Monday, November 28, 2011

Meteors and Gender Differences

A meteor falls out of the sky and destroys your house.  "Why me? Life isn't fair!" you might be heard to cry.  There would probably be a lot of nodding from all directions.

Well yeah, it's pretty unfair from the perspective of after the meteor hit your house.  Everyone on the face of the planet has a non-meteor-kablooeyed house except you!  But on the other hand, before it happened, everyone had an equal chance of destruction.  From the perspective of beforehand, everyone is in the exact same situation, so it is in some sense fair.

The basic idea of fairness is something like "equality between people."  But equality from what perspective?

To accommodate randomness, let's say a situation is fair if two people are drawing from the same distribution. The question is: which distribution are we requiring to be the same?  The distribution of outcomes conditional on what point in time, or more generally what facts about the world?  What do we take as given, and what is still up in the air?  Fairness depends entirely on what you condition on.

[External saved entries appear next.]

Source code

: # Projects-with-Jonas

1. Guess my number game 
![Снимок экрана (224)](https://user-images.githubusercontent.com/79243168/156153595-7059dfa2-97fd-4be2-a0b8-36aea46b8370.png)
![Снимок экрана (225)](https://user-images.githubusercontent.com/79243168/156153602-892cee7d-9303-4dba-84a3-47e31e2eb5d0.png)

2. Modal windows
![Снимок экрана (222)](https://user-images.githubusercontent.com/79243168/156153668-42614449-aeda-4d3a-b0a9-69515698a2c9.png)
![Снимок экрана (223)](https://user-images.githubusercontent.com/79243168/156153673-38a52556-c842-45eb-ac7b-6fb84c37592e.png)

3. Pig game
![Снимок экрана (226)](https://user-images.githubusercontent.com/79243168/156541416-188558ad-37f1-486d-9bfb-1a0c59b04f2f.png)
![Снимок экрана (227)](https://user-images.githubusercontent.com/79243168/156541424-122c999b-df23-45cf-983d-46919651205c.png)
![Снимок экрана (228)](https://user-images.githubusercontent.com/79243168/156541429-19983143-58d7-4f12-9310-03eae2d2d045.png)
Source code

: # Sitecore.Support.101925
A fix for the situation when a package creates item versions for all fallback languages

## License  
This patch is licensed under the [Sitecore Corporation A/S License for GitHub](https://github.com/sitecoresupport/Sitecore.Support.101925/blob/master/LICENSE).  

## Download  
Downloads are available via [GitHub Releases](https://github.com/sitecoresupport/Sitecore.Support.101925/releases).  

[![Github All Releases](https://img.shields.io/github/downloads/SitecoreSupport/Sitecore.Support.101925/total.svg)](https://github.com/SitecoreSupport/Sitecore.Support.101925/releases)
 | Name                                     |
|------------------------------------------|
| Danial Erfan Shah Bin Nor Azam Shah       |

Disagreement here is widespread.  That's okay.  But once in a while, it's nice to step back and notice what we're conditioning on, and perhaps question it.

To that end, here's a thought exercise: Why do we worry so much about unequal outcomes between groups of people?  Let's take a step back.

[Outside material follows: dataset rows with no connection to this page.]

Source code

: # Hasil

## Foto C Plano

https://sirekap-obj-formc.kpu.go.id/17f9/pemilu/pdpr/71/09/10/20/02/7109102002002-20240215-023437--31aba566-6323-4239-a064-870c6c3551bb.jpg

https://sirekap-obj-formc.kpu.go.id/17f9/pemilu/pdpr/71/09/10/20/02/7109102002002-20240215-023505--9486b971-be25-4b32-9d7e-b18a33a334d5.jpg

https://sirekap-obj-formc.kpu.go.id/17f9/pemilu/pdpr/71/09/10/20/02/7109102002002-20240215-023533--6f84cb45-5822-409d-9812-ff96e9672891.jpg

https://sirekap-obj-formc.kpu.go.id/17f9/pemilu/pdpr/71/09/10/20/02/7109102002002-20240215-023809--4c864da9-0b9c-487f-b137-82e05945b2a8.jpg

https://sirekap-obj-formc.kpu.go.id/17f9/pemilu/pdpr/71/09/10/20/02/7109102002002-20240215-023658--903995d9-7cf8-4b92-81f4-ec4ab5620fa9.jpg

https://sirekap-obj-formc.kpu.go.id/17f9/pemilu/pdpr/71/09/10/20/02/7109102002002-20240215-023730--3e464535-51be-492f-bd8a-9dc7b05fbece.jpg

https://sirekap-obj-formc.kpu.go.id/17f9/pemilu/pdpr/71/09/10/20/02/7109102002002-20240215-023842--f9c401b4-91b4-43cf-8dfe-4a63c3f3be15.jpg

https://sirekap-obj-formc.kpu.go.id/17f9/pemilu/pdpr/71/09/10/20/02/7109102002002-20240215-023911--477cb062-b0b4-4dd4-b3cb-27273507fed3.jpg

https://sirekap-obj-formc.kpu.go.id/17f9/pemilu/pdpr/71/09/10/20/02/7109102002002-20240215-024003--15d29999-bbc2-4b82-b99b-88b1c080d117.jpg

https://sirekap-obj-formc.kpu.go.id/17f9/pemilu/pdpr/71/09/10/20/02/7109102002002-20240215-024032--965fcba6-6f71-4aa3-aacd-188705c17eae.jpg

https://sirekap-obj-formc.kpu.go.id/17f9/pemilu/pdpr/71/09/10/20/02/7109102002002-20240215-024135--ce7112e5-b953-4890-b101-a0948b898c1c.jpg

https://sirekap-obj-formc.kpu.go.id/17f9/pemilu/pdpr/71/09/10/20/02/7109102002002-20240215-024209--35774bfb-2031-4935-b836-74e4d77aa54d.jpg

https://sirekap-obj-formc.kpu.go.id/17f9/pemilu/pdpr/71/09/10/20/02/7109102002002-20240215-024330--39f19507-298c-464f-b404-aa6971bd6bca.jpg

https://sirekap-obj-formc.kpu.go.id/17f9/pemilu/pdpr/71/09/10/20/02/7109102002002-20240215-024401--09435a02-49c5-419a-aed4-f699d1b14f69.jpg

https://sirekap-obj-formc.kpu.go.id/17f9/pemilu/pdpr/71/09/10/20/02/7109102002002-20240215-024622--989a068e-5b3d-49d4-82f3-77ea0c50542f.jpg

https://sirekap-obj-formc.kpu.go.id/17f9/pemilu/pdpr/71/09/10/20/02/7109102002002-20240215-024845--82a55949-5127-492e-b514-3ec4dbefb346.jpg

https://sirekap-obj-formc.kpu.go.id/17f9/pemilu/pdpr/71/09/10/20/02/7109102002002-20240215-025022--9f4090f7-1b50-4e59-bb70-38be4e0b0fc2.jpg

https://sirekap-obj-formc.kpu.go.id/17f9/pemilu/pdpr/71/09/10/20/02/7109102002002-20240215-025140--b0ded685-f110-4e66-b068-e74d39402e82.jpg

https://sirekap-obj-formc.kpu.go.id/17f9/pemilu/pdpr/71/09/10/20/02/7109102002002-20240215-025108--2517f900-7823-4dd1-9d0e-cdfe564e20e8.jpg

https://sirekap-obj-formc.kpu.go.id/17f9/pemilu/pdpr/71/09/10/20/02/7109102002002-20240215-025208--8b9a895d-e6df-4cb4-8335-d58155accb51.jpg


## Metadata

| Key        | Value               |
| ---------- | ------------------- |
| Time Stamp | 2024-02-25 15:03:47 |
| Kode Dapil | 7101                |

Consider a world where each person simply has a life outcome and a label.  You can think of the life outcome as income or any other measure of "success," and the label could be something like race or sex.  Our moral starting point is that the label shouldn't matter; skin color or gender should be irrelevant to how much we care about a person.

Now, there is a joint distribution over outcome and label.  Associated with it, we have densities for outcome and label alone, as well as conditional densities for each given the other.

Now consider these two scenarios:
  • Scenario 1: The label is drawn first, and then the outcome is drawn from the conditional distribution (conditional on the label that was already drawn).
  • Scenario 2: Life outcome is drawn first, and then the label is drawn conditional on the outcome.  
Mathematically, of course, the end product is the same in either case, namely (outcome, label) pairs drawn from the joint distribution.  (Or, if we are label-blind, we just see a bunch of people drawn from the same outcome distribution in each case).  But to most people, I think scenario 1 seems potentially much less fair than scenario 2.  Why?

Because fairness depends on what you condition on. In the first scenario it seems sensible to condition on the label, and say: The label shouldn't matter, so the distribution of outcomes conditional on the label should be the same for different labels. But in the second scenario, everyone draws from the same distribution of outcomes, and afterward there is an irrelevant draw from a label distribution. (In this world, people don't care about the label per se, so once their outcome is drawn, nothing else matters).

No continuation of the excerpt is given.